How to Recover from a Bad Job Interview

LaSalle Network Vice President, Jessica Schaeffer, joined ABC 7 Chicago to share how to recover after making a mistake in a job interview.  To watch, click here.


It’s a new year, is it time for a new career? With a new year comes many professionals making resolutions to climb the corporate ladder or find a new role. While working to find a job, nothing tugs at the back of somebody’s mind like the regret of a botched interview, or the anxiety of messing up in an upcoming one. Not nailing the perfect answer or forgetting key details is a collective anxiety of many modern jobseekers.  

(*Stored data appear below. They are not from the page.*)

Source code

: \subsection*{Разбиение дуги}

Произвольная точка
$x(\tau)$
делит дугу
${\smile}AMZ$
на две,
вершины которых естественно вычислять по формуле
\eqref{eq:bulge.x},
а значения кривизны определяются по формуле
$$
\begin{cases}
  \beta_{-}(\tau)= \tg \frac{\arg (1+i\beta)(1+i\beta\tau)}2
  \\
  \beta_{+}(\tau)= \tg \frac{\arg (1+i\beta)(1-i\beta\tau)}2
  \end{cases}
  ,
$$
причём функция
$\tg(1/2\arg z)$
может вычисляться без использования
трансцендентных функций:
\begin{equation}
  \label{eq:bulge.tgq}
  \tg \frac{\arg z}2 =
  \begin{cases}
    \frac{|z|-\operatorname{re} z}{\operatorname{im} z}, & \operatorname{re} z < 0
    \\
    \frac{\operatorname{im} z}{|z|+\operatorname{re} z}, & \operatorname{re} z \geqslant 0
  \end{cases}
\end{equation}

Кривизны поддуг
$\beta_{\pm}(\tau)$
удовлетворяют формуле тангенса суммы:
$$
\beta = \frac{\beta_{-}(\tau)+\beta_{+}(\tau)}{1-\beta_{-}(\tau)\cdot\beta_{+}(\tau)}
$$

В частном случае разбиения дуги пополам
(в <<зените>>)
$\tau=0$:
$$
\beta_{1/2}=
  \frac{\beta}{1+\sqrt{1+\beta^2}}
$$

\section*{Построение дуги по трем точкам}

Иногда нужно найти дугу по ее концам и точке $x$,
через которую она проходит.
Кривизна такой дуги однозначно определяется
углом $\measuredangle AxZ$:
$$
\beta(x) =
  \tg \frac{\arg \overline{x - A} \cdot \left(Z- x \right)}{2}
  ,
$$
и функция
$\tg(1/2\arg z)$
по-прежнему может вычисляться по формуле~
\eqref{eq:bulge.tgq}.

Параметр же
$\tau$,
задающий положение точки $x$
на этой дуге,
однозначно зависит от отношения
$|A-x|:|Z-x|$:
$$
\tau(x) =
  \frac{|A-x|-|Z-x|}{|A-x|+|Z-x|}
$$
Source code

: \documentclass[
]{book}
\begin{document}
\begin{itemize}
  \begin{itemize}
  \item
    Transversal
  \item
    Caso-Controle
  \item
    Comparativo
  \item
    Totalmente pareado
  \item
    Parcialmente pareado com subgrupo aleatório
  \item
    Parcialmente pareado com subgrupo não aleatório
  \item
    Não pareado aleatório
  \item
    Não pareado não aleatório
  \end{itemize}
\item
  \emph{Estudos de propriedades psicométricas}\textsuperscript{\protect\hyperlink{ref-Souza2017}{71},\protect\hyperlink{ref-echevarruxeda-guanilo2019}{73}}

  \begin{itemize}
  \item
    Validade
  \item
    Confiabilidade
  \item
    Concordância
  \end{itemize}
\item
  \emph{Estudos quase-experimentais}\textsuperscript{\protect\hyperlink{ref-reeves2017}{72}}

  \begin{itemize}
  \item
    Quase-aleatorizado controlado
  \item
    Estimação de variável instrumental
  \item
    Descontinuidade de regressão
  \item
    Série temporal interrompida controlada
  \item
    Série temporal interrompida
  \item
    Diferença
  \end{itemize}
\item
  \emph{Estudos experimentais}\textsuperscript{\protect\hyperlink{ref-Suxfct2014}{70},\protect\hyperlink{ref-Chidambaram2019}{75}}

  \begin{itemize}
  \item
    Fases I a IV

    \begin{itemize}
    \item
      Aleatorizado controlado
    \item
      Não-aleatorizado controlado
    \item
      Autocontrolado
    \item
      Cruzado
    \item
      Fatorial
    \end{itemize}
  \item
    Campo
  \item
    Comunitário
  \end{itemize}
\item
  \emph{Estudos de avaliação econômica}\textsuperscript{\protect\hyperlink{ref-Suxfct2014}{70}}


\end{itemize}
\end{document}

Despite an interview going south, not all is lost. There are a few key ways to grab hold of the interview and swing it back around.  


First, Take a Breath 

Interviews can be intimidating and nerve-wracking, and thankfully, interviewers know this, too. If it feels like answers are getting too wordy, or the responses feel remarkably similar because nerves kicked in and any recollection of a former roles’ successes comes to a blank, it is okay to acknowledge the nerves and ask the interviewer to start an answer over. Take a second to breathe, gather your thoughts and refocus the interview. It’s a strong step forward in repairing a mangled answer and reconnecting with the interviewer.  


Ask Clarifying Questions 

Not all botched responses are a result of nerves. Oftentimes it’s because the question wasn’t fully understood. Don’t be afraid to break the rhythm of the interview and ask those clarifying questions. Refocusing questions, like asking for clarification or for the interviewer to elaborate on a topic, can give more focus to the interview, and allow for more specific and unique answers. If anything, asking for clarification during the interview shows engagement, and when asked in a follow-up email shows reflection and continued interest in the role.  


Restate Answers 

Remember that an interview is a conversation, and if something that was left out from a previous response pops up further into the interview, there is no rule that says it can’t be shared because the interviewer moved on from that question. Allowing space to be as clear as possible not only helps the interview have greater impact but gives peace of mind that all that could be said was.  


Draft a Thank-You Note 

After the interview is said and done, drafting a thank-you note and sending it within 24 hours is an effective way to show continued interest in the position. Also use this opportunity to address any additional information that may have been left out of a response. An open and honest thank-you note can push the interview out of the red and into the green. 


Ask for a Re-Do 

There are so many things that happen day-to-day that can cause distraction during a job interview – a flat tire, a sick baby at home, a recent passing of a loved one, finding out hard news before entering the room, and the list goes on and on. If you truly feel like you could have done a much better job without a major distraction, ask the interviewer for a second chance. Be vulnerable and share what was going on and ask for a re-do. It shows emotional intelligence, and the worst that can happen is they decline the idea. 


Ask for Feedback 

At this point, if there is nothing left to ask for and nothing more to be done to salvage a junked interview, ask for feedback. Getting information on what went well and what went poorly can change the game for a future job interview.